====== Record extracts

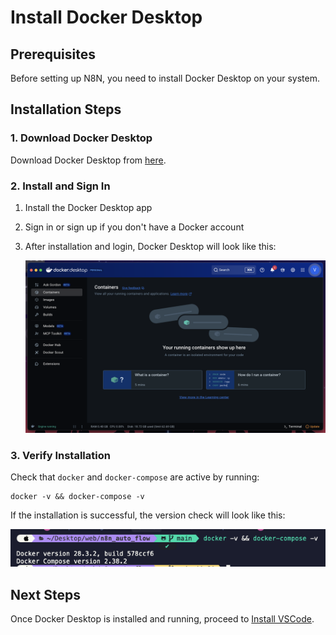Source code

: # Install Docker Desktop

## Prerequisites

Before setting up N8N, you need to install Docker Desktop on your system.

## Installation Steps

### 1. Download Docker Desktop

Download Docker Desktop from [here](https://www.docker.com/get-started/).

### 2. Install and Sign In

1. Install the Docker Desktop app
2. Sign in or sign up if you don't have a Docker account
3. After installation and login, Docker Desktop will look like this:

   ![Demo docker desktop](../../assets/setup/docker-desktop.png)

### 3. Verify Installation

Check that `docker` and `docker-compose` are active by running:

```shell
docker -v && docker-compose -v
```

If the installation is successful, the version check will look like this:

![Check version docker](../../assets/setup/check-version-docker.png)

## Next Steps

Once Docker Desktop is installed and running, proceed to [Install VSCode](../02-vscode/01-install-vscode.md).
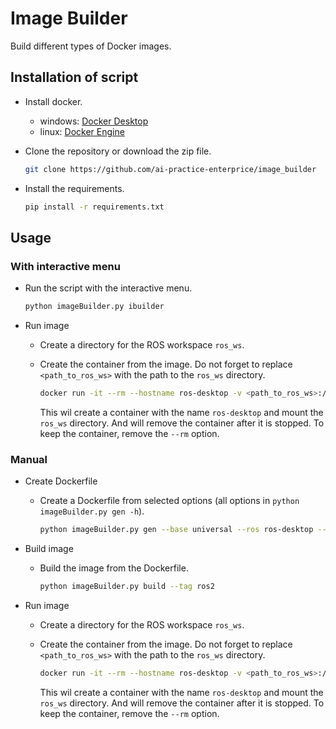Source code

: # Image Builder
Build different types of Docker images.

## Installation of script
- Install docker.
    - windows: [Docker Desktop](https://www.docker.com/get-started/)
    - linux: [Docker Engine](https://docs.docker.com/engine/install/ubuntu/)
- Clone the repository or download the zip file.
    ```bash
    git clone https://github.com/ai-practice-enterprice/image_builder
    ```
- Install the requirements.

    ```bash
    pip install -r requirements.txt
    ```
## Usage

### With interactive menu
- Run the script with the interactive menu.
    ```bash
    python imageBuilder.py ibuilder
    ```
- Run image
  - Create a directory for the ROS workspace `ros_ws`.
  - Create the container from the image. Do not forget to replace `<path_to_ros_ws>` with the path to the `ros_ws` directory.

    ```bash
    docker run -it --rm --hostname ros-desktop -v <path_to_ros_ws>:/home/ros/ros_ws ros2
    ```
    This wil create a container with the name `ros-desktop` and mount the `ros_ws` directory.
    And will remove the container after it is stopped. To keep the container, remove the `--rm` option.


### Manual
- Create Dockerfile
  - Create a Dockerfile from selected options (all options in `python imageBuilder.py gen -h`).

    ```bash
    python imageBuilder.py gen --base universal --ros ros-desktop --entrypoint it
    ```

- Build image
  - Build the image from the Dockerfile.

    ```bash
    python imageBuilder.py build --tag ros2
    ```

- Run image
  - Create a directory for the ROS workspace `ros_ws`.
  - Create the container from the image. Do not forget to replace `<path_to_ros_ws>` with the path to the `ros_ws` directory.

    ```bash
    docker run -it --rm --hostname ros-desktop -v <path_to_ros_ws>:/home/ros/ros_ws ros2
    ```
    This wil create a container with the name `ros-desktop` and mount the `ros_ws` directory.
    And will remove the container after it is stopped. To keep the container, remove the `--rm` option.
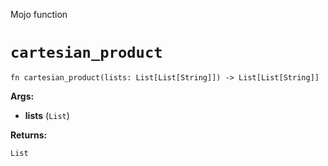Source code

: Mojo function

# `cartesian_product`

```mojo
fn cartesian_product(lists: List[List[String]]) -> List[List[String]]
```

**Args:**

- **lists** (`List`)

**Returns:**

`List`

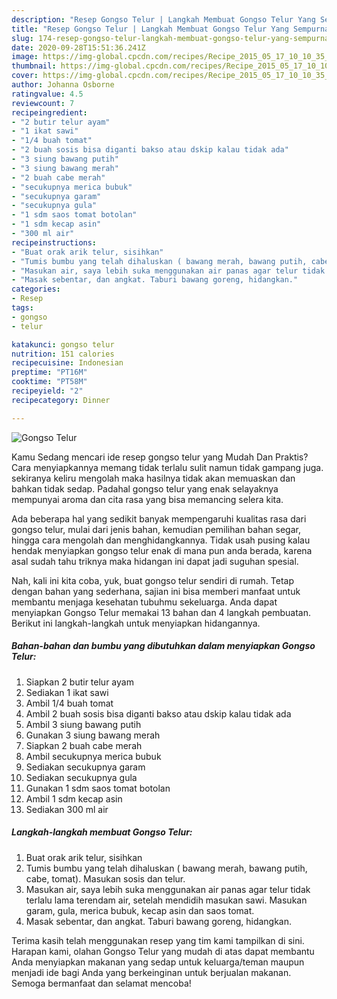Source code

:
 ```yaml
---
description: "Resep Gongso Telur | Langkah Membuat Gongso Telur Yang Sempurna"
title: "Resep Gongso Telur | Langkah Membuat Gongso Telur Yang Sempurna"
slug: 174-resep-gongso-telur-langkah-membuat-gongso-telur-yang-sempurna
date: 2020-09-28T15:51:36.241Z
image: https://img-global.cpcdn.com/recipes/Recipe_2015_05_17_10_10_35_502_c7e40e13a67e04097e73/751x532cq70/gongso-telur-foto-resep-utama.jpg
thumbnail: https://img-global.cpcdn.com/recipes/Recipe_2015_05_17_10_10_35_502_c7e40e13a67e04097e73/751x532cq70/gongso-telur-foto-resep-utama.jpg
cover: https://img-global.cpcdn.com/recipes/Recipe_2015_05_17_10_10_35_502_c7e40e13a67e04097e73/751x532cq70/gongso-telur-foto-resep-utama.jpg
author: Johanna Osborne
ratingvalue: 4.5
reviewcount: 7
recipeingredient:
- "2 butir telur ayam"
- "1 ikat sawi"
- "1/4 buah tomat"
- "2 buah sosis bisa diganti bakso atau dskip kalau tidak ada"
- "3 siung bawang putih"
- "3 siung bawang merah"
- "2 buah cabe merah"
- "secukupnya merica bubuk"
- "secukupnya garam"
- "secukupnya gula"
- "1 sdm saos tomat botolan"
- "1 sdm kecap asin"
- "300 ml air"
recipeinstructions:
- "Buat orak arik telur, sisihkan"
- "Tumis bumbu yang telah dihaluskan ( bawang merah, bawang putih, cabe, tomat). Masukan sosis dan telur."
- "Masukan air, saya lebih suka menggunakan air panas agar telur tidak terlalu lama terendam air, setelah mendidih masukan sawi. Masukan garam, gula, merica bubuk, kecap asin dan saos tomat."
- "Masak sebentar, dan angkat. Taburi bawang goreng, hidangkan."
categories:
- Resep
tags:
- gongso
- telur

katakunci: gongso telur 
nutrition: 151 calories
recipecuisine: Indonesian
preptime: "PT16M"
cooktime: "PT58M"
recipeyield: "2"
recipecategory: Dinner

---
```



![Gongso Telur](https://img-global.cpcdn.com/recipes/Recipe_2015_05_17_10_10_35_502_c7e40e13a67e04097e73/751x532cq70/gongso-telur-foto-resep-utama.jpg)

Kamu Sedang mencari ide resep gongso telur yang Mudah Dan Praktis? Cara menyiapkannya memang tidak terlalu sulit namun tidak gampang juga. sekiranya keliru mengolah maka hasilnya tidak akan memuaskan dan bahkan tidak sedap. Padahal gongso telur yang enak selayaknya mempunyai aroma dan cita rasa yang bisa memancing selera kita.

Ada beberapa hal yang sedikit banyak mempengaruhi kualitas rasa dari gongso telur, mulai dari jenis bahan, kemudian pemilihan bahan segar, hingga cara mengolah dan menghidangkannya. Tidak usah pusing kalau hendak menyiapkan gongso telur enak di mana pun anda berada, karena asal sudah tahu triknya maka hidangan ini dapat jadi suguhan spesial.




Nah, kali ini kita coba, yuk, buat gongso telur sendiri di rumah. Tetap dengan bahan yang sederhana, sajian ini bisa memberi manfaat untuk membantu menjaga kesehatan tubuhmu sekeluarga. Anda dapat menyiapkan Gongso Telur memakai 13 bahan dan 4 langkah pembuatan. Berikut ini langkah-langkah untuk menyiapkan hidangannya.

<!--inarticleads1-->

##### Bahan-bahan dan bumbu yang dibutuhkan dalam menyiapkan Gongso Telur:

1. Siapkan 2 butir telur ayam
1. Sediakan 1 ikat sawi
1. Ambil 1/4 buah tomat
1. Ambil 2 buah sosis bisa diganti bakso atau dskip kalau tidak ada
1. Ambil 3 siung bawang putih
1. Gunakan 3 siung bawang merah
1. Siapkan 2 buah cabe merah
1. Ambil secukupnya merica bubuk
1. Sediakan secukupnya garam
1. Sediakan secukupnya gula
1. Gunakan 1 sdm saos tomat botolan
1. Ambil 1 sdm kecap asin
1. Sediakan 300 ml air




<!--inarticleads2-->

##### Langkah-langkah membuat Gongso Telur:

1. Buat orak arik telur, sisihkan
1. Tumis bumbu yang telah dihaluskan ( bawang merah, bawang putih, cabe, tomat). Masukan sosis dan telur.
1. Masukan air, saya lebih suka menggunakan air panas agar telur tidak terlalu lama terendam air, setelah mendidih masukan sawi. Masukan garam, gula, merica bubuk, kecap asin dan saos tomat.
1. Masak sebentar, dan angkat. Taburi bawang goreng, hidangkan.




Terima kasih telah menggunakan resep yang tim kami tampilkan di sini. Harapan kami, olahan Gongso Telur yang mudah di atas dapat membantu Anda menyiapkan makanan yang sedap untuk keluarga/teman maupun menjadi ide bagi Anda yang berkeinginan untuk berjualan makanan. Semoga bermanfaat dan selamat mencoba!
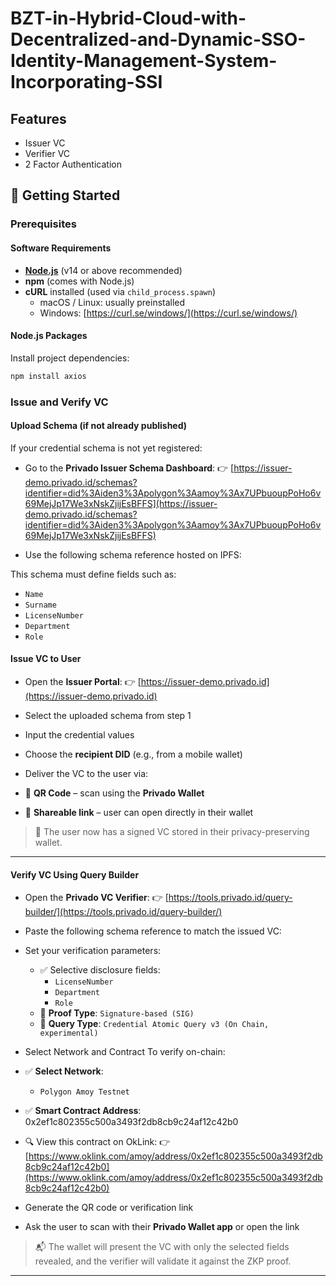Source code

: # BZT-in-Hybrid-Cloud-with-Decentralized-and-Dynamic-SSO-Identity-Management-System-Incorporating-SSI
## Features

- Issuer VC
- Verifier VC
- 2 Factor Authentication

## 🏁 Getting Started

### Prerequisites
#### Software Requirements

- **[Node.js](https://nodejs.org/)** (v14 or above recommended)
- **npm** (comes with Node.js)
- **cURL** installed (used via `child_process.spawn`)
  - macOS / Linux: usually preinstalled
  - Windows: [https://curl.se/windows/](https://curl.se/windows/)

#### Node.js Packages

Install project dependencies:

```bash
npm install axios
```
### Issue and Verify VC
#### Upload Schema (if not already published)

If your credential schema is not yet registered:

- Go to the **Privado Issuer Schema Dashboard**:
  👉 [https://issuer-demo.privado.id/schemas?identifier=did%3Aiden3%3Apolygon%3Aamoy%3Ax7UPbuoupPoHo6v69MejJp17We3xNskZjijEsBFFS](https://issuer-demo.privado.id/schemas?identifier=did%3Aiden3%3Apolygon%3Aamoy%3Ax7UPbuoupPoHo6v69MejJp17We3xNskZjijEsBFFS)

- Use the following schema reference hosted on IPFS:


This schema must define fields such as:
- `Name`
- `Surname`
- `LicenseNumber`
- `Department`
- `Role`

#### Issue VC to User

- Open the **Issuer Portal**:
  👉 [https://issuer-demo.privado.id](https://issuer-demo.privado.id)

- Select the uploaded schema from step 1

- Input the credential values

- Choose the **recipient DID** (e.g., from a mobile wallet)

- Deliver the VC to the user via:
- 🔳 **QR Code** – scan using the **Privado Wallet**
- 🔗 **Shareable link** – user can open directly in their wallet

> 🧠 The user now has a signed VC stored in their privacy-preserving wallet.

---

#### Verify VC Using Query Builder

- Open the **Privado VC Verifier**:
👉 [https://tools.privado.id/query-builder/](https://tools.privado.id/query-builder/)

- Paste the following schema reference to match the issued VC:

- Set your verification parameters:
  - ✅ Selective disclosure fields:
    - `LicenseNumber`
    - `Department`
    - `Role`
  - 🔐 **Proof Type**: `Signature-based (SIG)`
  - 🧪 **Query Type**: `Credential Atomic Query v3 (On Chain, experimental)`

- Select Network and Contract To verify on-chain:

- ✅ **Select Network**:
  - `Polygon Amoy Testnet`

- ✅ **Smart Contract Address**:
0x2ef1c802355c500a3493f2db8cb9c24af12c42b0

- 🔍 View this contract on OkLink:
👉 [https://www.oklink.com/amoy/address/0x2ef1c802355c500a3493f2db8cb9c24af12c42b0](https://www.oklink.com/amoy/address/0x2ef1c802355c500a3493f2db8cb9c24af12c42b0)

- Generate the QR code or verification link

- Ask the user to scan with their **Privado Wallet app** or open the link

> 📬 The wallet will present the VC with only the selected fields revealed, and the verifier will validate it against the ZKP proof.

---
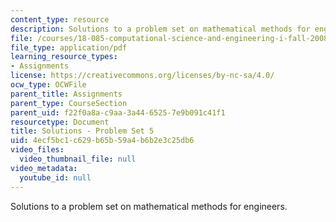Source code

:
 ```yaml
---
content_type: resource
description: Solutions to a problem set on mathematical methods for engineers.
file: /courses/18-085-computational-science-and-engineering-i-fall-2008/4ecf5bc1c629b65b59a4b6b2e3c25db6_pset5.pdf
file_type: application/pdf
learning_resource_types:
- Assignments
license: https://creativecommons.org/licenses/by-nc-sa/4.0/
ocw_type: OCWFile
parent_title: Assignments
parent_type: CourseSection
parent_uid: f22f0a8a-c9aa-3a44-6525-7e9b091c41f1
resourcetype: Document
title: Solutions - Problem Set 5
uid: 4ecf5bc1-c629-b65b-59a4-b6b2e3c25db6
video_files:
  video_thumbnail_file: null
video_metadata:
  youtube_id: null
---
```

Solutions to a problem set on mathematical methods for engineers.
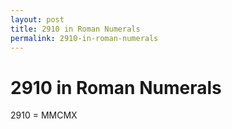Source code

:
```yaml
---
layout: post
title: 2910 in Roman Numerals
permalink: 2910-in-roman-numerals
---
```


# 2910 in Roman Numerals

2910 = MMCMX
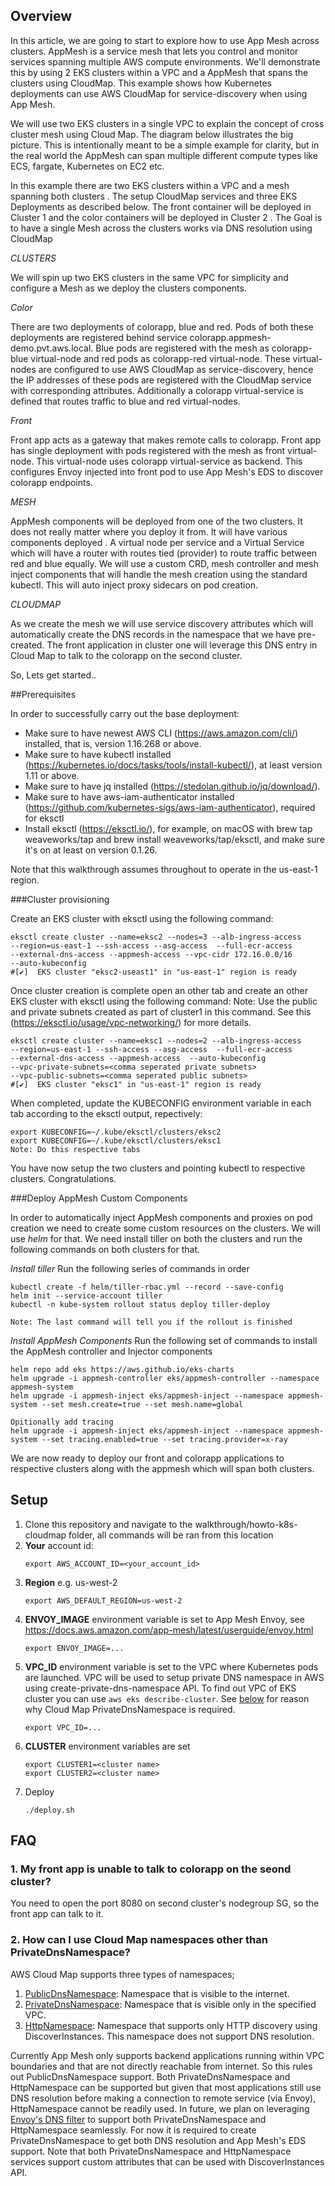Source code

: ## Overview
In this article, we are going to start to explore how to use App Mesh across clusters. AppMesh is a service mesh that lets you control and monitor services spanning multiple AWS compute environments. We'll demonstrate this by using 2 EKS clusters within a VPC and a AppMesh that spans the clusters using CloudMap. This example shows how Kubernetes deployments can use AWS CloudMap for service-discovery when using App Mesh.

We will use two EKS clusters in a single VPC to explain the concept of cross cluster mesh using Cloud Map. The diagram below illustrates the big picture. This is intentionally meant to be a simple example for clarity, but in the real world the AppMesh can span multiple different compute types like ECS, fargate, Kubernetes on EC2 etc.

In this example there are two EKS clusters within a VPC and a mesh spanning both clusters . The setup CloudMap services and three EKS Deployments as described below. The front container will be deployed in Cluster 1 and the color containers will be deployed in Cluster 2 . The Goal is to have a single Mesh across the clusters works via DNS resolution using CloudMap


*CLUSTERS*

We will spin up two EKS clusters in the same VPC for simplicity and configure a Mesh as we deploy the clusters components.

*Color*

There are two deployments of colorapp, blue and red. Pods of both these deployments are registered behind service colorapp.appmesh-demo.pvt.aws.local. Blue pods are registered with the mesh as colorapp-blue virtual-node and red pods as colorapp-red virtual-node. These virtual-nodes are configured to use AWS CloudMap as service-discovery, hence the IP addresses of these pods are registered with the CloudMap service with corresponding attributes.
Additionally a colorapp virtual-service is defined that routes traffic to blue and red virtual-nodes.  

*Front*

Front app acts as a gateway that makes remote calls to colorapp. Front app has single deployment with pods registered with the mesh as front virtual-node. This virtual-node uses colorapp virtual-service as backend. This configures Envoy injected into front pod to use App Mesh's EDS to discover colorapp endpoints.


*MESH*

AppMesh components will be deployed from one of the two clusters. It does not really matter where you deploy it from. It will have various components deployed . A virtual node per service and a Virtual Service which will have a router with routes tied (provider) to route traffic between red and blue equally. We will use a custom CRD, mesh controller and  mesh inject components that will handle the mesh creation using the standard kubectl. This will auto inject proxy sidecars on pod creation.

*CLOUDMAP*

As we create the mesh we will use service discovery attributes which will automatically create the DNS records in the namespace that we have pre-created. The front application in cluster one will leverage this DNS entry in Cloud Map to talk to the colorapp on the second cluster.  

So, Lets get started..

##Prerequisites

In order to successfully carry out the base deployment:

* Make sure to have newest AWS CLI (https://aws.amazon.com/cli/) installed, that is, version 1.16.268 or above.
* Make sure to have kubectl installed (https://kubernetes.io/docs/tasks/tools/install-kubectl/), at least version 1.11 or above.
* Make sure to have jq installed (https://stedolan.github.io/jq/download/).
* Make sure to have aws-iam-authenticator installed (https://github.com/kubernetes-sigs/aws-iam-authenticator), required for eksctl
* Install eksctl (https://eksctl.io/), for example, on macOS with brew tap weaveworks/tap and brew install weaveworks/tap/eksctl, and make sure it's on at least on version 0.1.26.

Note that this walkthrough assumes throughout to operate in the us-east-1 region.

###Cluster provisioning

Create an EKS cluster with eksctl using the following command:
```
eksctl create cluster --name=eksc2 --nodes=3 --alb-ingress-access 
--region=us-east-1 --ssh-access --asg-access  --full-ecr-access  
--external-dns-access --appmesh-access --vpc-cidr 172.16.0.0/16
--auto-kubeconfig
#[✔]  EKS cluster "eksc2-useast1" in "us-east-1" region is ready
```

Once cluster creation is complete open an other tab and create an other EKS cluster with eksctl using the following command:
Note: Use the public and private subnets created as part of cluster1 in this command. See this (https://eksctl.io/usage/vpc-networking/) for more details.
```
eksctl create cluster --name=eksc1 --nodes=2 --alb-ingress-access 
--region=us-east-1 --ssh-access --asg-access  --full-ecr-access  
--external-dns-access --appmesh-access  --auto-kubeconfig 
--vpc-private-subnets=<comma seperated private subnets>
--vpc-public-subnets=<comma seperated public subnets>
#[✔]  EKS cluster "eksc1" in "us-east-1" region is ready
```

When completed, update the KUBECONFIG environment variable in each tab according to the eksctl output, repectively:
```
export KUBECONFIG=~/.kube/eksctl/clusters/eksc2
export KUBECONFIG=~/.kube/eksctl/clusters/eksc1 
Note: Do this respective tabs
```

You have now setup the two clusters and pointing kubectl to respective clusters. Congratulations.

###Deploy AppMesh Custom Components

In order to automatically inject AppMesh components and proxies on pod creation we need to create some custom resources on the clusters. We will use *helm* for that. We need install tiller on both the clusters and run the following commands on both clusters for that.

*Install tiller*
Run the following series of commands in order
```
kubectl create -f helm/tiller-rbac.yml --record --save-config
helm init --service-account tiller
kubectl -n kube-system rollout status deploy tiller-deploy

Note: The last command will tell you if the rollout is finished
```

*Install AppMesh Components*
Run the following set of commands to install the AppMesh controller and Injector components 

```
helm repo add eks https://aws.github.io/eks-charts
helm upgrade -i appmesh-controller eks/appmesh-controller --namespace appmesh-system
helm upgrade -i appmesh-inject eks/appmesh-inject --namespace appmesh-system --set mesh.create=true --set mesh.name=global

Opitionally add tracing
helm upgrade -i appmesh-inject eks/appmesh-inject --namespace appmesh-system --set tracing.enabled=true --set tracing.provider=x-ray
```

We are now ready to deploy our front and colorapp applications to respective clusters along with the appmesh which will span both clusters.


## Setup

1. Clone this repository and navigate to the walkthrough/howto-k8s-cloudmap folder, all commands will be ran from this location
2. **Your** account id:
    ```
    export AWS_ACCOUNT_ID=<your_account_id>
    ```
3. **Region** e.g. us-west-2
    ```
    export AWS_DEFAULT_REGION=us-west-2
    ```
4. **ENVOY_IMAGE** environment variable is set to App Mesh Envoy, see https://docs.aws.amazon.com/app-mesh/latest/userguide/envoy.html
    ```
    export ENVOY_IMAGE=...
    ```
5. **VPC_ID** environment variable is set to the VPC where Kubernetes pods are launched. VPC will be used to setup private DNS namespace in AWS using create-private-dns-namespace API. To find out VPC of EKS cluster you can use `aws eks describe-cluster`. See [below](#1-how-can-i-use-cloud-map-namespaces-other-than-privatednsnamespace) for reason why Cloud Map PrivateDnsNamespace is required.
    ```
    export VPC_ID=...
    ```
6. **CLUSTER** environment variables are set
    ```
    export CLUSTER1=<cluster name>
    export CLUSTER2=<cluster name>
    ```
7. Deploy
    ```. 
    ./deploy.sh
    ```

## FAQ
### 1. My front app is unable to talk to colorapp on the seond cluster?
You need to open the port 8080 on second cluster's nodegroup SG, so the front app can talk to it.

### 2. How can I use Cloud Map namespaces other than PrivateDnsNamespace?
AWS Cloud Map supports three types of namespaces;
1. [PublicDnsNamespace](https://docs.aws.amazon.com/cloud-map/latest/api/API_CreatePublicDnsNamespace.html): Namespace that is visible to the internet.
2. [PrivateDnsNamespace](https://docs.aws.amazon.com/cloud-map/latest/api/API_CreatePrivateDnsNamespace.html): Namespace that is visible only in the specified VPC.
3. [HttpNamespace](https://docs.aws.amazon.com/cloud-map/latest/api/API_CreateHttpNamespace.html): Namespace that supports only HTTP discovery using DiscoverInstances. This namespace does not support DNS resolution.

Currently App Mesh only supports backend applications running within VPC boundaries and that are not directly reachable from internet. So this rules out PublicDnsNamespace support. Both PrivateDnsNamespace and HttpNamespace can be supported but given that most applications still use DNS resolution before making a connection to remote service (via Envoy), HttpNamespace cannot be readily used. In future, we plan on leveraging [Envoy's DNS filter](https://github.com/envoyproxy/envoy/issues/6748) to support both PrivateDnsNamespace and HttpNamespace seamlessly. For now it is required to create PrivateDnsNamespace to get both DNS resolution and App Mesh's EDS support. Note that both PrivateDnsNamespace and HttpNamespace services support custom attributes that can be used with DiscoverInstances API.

============

If a line above holds the word "creation", copy it.

AppMesh components will be deployed from one of the two clusters. It does not really matter where you deploy it from. It will have various components deployed . A virtual node per service and a Virtual Service which will have a router with routes tied (provider) to route traffic between red and blue equally. We will use a custom CRD, mesh controller and  mesh inject components that will handle the mesh creation using the standard kubectl. This will auto inject proxy sidecars on pod creation.
Once cluster creation is complete open an other tab and create an other EKS cluster with eksctl using the following command:
In order to automatically inject AppMesh components and proxies on pod creation we need to create some custom resources on the clusters. We will use *helm* for that. We need install tiller on both the clusters and run the following commands on both clusters for that.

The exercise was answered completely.